> [Task instructions] Only the number is wanted: how many lines of the listing below contain "cmidrule"?

Data records: Begin

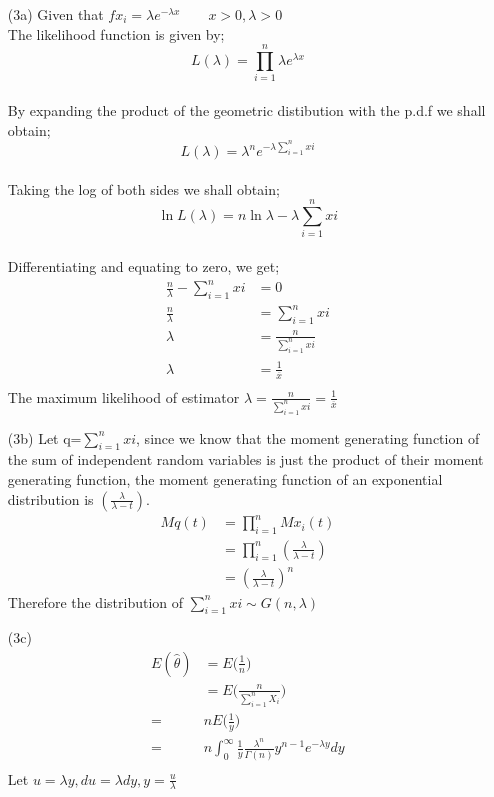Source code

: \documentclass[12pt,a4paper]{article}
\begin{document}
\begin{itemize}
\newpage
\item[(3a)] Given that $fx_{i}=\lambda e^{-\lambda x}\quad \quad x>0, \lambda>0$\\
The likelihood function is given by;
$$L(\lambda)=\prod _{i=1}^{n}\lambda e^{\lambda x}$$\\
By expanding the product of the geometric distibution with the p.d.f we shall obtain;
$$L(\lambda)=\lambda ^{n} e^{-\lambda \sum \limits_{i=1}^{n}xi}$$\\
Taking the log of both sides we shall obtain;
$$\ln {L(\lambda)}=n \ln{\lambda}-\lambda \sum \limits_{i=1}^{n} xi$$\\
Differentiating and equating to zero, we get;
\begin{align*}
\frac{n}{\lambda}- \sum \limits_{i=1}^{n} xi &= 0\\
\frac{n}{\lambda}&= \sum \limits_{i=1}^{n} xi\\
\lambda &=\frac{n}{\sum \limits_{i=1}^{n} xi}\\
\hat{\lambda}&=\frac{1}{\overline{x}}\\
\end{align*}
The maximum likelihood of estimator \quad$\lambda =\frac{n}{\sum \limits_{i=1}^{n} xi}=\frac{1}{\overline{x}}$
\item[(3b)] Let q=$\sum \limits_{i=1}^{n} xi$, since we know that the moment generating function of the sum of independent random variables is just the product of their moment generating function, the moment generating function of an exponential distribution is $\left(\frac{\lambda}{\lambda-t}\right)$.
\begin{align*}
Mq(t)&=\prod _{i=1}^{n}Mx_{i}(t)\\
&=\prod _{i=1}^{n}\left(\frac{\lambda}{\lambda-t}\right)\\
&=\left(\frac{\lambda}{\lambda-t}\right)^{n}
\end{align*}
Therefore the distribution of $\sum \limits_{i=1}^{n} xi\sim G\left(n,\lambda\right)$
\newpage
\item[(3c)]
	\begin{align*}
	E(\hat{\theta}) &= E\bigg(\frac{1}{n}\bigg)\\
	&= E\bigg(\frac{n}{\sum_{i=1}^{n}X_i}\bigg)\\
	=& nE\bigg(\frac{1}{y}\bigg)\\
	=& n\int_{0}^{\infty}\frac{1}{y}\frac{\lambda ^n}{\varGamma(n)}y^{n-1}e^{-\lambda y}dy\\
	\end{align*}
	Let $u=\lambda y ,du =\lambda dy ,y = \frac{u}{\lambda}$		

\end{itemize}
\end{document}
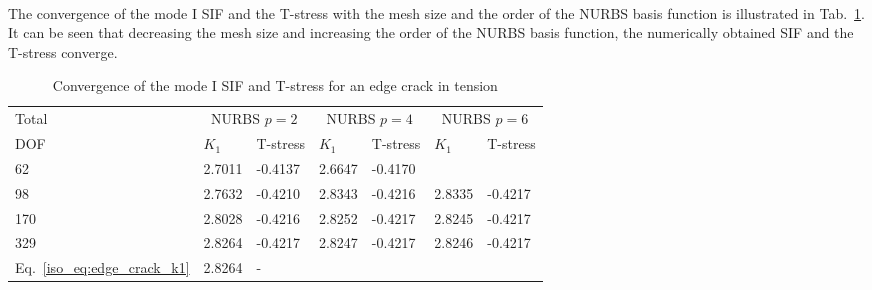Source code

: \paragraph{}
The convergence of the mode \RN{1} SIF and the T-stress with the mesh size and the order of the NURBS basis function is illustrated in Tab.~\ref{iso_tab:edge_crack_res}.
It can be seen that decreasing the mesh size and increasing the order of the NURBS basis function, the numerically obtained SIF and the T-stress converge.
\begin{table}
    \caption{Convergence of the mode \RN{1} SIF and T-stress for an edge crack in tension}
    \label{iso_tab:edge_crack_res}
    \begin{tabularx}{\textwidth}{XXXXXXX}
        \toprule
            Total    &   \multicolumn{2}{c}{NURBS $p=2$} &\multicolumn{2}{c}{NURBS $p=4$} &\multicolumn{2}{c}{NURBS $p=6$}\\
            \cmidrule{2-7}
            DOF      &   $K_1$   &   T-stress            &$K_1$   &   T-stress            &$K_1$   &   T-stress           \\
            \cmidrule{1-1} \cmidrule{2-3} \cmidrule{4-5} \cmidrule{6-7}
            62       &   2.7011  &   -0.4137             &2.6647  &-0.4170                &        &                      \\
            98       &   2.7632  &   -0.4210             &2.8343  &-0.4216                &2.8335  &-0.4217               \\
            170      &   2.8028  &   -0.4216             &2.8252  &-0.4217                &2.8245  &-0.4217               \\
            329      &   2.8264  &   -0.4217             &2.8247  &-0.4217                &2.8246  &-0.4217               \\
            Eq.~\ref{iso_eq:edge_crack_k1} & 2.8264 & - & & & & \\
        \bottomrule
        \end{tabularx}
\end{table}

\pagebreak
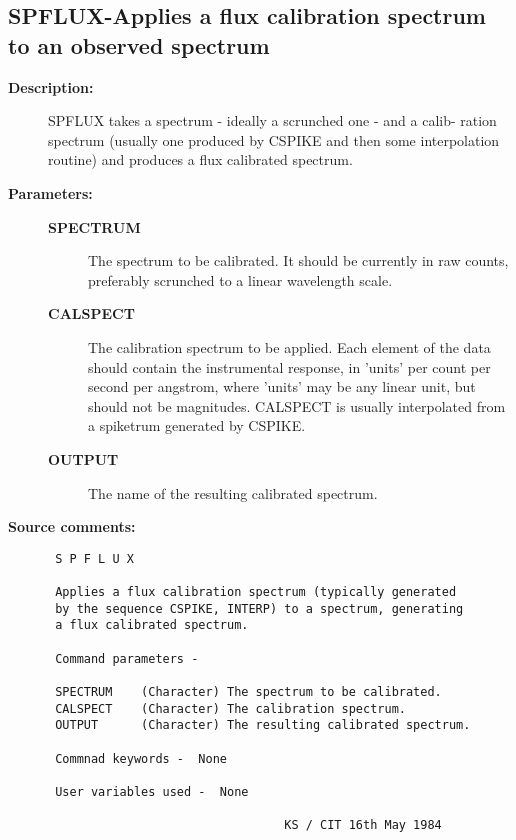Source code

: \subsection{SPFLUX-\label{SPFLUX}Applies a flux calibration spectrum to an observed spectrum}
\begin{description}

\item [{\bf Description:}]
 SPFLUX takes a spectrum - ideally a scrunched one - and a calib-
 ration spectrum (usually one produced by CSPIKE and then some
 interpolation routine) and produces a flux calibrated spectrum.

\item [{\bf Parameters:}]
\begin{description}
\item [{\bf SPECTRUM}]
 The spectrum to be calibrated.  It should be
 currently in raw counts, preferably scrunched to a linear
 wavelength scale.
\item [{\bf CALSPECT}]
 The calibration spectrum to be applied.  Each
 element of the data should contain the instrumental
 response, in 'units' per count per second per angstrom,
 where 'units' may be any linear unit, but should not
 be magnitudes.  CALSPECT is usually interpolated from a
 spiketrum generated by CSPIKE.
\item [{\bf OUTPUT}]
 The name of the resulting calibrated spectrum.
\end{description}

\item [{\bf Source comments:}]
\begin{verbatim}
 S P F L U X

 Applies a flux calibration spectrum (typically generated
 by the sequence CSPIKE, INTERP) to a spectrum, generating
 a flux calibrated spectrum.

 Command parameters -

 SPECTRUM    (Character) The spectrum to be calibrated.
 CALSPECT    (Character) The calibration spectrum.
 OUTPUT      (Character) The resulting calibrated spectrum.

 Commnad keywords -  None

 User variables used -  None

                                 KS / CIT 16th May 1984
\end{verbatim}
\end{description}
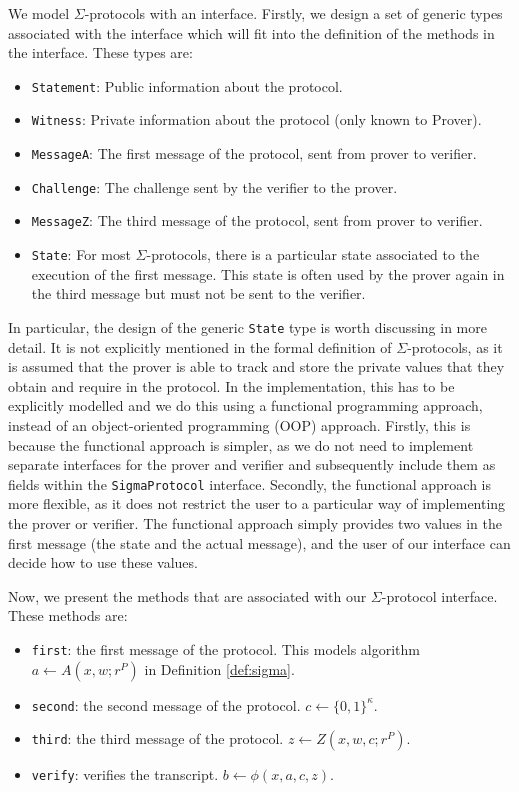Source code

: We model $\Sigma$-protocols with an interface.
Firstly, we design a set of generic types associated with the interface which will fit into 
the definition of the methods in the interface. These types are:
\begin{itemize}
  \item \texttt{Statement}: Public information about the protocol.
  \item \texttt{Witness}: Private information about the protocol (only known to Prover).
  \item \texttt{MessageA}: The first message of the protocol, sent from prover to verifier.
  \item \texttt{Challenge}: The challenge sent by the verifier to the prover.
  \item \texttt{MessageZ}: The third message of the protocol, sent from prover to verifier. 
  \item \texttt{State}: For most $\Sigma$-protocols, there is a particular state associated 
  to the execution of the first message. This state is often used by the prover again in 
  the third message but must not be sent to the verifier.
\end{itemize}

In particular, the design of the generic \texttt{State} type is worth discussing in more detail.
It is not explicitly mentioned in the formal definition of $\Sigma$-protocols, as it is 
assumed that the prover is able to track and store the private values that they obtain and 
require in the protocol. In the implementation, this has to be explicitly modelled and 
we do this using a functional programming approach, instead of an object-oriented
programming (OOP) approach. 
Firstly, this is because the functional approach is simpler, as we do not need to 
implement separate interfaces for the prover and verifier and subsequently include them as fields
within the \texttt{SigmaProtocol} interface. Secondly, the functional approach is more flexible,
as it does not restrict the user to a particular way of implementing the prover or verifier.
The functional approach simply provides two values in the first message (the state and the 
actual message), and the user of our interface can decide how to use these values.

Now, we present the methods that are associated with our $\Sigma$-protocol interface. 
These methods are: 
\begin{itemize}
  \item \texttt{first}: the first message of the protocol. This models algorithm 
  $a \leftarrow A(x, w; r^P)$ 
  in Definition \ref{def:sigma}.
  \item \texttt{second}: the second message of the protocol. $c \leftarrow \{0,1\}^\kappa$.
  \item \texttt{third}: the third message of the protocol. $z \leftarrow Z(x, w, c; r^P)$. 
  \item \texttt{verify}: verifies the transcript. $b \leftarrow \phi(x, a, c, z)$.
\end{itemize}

Data records: End

> [Expected answer] 2